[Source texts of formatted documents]
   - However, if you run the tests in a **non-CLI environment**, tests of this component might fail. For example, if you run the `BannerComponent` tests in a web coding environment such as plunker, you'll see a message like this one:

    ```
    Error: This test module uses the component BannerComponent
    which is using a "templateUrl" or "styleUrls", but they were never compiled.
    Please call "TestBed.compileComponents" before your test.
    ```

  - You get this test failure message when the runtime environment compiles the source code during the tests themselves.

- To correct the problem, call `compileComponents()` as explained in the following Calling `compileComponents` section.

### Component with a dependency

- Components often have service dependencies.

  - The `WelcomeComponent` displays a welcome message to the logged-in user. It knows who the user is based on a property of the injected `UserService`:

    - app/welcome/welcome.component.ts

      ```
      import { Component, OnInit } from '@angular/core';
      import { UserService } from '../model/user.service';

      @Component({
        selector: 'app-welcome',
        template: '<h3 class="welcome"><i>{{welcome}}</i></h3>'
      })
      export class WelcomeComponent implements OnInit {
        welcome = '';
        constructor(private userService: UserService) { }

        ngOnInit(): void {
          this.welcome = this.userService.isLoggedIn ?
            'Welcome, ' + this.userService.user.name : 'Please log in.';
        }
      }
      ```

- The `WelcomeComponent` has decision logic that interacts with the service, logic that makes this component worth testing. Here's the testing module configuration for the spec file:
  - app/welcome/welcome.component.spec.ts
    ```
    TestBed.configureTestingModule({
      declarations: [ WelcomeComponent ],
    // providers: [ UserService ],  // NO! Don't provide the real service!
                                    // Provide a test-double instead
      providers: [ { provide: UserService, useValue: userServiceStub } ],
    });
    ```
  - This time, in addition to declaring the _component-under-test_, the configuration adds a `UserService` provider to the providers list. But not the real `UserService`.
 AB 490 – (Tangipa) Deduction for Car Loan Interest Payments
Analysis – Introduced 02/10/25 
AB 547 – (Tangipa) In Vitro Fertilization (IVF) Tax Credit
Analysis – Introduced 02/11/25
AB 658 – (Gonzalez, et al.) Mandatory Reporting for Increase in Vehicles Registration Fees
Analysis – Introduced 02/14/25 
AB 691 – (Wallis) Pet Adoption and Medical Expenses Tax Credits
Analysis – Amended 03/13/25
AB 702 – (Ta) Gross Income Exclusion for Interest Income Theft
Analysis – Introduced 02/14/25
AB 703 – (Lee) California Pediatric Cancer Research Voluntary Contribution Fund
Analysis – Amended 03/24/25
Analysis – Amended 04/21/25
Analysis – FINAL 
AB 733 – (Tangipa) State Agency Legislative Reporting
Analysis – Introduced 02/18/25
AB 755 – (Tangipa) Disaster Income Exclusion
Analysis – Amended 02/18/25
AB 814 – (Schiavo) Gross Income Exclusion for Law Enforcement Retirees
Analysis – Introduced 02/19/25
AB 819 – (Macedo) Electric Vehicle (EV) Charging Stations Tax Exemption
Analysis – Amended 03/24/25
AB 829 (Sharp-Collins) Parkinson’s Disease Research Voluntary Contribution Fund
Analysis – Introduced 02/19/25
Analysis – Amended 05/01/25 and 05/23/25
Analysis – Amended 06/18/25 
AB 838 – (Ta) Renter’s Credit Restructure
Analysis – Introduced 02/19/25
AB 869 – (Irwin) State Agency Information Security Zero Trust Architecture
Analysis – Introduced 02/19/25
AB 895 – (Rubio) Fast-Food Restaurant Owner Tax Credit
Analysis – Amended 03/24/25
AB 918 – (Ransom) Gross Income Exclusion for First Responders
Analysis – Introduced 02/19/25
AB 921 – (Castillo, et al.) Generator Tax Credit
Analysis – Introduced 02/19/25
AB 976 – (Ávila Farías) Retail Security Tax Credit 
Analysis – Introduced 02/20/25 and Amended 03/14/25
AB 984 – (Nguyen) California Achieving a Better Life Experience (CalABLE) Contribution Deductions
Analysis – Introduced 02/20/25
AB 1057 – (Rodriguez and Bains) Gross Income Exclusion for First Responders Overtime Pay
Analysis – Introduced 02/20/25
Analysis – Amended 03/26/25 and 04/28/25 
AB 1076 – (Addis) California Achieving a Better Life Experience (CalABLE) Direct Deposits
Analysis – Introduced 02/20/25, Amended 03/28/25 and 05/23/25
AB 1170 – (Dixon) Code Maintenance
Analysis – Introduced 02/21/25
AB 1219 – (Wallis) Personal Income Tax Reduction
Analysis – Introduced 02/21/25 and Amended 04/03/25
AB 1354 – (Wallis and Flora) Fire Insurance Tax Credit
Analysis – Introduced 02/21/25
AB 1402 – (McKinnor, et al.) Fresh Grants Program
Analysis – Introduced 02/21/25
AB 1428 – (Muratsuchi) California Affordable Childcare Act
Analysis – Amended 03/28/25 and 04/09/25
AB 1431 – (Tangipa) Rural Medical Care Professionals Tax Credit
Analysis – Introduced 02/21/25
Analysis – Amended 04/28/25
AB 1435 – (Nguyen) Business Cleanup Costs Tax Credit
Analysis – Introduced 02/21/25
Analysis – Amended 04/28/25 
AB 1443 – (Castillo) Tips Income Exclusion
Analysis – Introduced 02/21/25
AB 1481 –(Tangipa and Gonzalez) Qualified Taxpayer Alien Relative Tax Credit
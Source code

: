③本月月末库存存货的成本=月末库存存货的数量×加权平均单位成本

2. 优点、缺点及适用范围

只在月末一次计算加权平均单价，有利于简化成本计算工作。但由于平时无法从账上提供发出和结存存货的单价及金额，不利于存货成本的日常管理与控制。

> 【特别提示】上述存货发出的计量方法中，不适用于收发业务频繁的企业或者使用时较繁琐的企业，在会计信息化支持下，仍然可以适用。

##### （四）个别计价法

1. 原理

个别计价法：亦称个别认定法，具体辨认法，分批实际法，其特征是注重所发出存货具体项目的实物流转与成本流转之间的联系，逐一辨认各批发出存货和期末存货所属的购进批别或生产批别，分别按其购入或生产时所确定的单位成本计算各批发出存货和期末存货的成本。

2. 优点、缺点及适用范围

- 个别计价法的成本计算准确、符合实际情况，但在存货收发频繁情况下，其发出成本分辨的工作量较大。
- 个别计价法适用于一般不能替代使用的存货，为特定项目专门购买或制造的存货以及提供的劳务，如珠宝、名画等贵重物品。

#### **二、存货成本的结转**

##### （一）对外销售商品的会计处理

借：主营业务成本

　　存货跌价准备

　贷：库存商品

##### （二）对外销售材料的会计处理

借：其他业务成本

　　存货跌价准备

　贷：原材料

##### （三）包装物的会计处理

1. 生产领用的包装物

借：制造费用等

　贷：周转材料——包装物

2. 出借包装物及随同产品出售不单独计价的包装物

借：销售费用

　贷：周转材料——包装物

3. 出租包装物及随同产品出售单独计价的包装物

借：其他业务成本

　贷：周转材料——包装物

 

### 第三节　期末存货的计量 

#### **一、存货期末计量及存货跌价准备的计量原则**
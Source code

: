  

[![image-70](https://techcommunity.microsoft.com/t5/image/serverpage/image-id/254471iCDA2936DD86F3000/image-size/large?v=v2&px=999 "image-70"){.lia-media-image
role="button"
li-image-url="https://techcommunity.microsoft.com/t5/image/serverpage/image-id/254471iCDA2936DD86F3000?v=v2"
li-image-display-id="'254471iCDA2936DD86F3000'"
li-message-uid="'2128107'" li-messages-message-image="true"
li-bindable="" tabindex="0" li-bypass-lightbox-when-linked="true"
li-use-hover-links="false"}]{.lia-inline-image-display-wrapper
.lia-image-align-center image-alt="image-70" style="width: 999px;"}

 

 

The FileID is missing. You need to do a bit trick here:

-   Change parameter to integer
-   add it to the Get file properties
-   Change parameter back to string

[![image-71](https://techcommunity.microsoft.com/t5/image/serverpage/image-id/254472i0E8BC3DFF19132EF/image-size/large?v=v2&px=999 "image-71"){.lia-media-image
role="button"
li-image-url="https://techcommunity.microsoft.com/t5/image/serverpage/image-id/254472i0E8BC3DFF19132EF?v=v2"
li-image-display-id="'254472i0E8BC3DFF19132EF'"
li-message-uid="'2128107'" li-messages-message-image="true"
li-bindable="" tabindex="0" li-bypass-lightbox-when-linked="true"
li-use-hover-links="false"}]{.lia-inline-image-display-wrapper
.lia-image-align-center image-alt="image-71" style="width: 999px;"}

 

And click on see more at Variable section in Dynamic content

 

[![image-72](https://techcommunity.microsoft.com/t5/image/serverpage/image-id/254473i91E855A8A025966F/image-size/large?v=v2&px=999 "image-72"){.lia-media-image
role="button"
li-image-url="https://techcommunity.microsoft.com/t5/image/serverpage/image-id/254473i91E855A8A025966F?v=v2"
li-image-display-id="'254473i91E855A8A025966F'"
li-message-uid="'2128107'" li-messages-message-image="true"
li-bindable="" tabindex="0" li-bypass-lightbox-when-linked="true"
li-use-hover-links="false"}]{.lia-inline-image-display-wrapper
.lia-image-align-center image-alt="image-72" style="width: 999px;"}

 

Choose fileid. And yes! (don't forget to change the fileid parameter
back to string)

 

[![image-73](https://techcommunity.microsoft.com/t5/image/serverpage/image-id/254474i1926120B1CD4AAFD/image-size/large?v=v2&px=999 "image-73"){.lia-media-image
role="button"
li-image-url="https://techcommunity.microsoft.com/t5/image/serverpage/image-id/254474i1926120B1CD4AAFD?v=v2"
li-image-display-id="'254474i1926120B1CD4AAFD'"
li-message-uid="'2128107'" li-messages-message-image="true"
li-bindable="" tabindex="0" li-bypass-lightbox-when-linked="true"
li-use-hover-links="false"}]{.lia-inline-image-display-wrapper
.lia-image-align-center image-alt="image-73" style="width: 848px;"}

§ **EXERCISE PROMPT**
The response must contain each line above that holds the string "Castillo".

§ **REPLY TO THE EXERCISE**
AB 921 – (Castillo, et al.) Generator Tax Credit
AB 1443 – (Castillo) Tips Income Exclusion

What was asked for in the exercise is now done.